- WHAT YOU ARE ASKED TO DO -
If a line below falls between the line with "Thus, locally we have" and the line with "is a projection", or is one of those two, output it exactly; output nothing else and no pictures.

Items from a dataset:

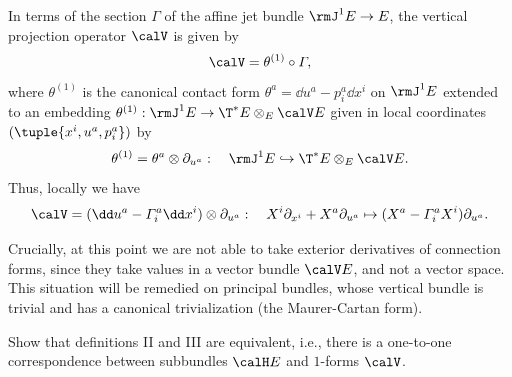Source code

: \begin{rem}\label{rem connections via jets 2}
    In terms of the section $\varGamma$ of the affine jet bundle $\rmJ^1 E\to E$, the vertical projection operator $\calV$ is given by 
    \[\calV=\theta^{(1)}\circ\varGamma,\]
    where $\theta^{(1)}$ is the canonical contact form $\theta^a=\dd u^a-p^a_i\dd x^i$ on $\rmJ^1 E$ extended to an embedding $\theta^{(1)}:\rmJ^1 E\to \T^\ast E\otimes_E \calV E$ given in local coordinates $(\tuple{x^i,u^a,p^a_i})$ by 
    \[\theta^{(1)}=\theta^a\otimes \partial_{u^a}:\quad \rmJ^1 E\hookrightarrow \T^\ast E\otimes_E \calV E.\] 
    Thus, locally we have 
    \[\calV=(\dd u^a-\varGamma^a_i\dd x^i)\otimes \partial_{u^a}:\quad X^i\partial_{x^i}+X^a\partial_{u^a}\mapsto (X^a-\varGamma^a_i X^i)\partial_{u^a}.\]
\end{rem}

\begin{rem}
    Crucially, at this point we are not able to take exterior derivatives of connection forms, since they take values in a vector bundle $\calV E$, and not a vector space. This situation will be remedied on principal bundles, whose vertical bundle is trivial and has a canonical trivialization (the Maurer-Cartan form).
\end{rem}

\begin{xca}
    Show that definitions II and III are equivalent, i.e., there is a one-to-one correspondence between subbundles $\calH E$ and $1$-forms $\calV$.
\end{xca}


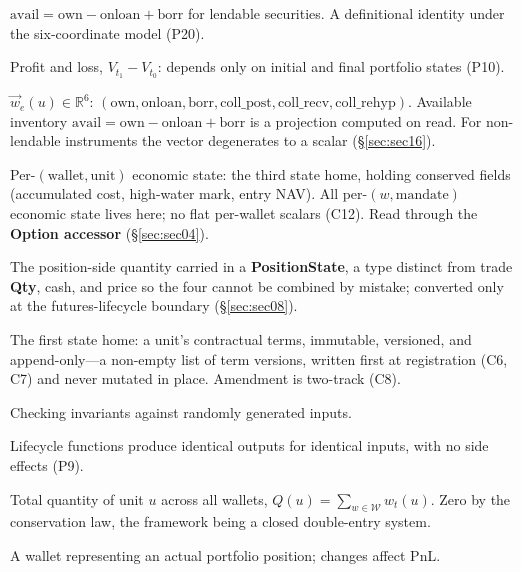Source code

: \begin{description}[style=nextline]
\item[Ownership consistency] $\mathrm{avail}=\mathrm{own}-\mathrm{onloan}+\mathrm{borr}$ for lendable securities. A definitional identity under the six-coordinate model (P20).

\item[PnL] Profit and loss, $V_{t_1}-V_{t_0}$: depends only on initial and final portfolio states (P10).

\item[Position vector] $\vec{w}_e(u)\in\mathbb{R}^6$: $(\mathrm{own},\mathrm{onloan},\mathrm{borr},\mathrm{coll\_post},\mathrm{coll\_recv},\mathrm{coll\_rehyp})$. Available inventory $\mathrm{avail}=\mathrm{own}-\mathrm{onloan}+\mathrm{borr}$ is a projection computed on read. For non-lendable instruments the vector degenerates to a scalar (\S\ref{sec:sec16}).

\item[PositionState] Per-$(\text{wallet},\text{unit})$ economic state: the third state home, holding conserved fields (accumulated cost, high-water mark, entry NAV). All per-$(w,\text{mandate})$ economic state lives here; no flat per-wallet scalars (C12). Read through the \textbf{Option accessor} (\S\ref{sec:sec04}).

\item[PosQty] The position-side quantity carried in a \textbf{PositionState}, a type distinct from trade \textbf{Qty}, cash, and price so the four cannot be combined by mistake; converted only at the futures-lifecycle boundary (\S\ref{sec:sec08}).

\item[ProductTerms] The first state home: a unit's contractual terms, immutable, versioned, and append-only---a non-empty list of term versions, written first at registration (C6, C7) and never mutated in place. Amendment is two-track (C8).

\item[Property-based testing] Checking invariants against randomly generated inputs.

\item[Purity] Lifecycle functions produce identical outputs for identical inputs, with no side effects (P9).

\item[$Q(u)$] Total quantity of unit $u$ across all wallets, $Q(u)=\sum_{w\in\mathcal{W}}w_t(u)$. Zero by the conservation law, the framework being a closed double-entry system.

\item[Real wallet] A wallet representing an actual portfolio position; changes affect PnL.


\end{description}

- RESPONSE -
    Thus, locally we have 
    \[\calV=(\dd u^a-\varGamma^a_i\dd x^i)\otimes \partial_{u^a}:\quad X^i\partial_{x^i}+X^a\partial_{u^a}\mapsto (X^a-\varGamma^a_i X^i)\partial_{u^a}.\]
\end{rem}

\begin{rem}
    Crucially, at this point we are not able to take exterior derivatives of connection forms, since they take values in a vector bundle $\calV E$, and not a vector space. This situation will be remedied on principal bundles, whose vertical bundle is trivial and has a canonical trivialization (the Maurer-Cartan form).
\end{rem}

\begin{xca}
    Show that definitions II and III are equivalent, i.e., there is a one-to-one correspondence between subbundles $\calH E$ and $1$-forms $\calV$.
\end{xca}


Source code

: \begin{description}[style=nextline]
\item[Ownership consistency] $\mathrm{avail}=\mathrm{own}-\mathrm{onloan}+\mathrm{borr}$ for lendable securities. A definitional identity under the six-coordinate model (P20).

\item[PnL] Profit and loss, $V_{t_1}-V_{t_0}$: depends only on initial and final portfolio states (P10).

\item[Position vector] $\vec{w}_e(u)\in\mathbb{R}^6$: $(\mathrm{own},\mathrm{onloan},\mathrm{borr},\mathrm{coll\_post},\mathrm{coll\_recv},\mathrm{coll\_rehyp})$. Available inventory $\mathrm{avail}=\mathrm{own}-\mathrm{onloan}+\mathrm{borr}$ is a projection computed on read. For non-lendable instruments the vector degenerates to a scalar (\S\ref{sec:sec16}).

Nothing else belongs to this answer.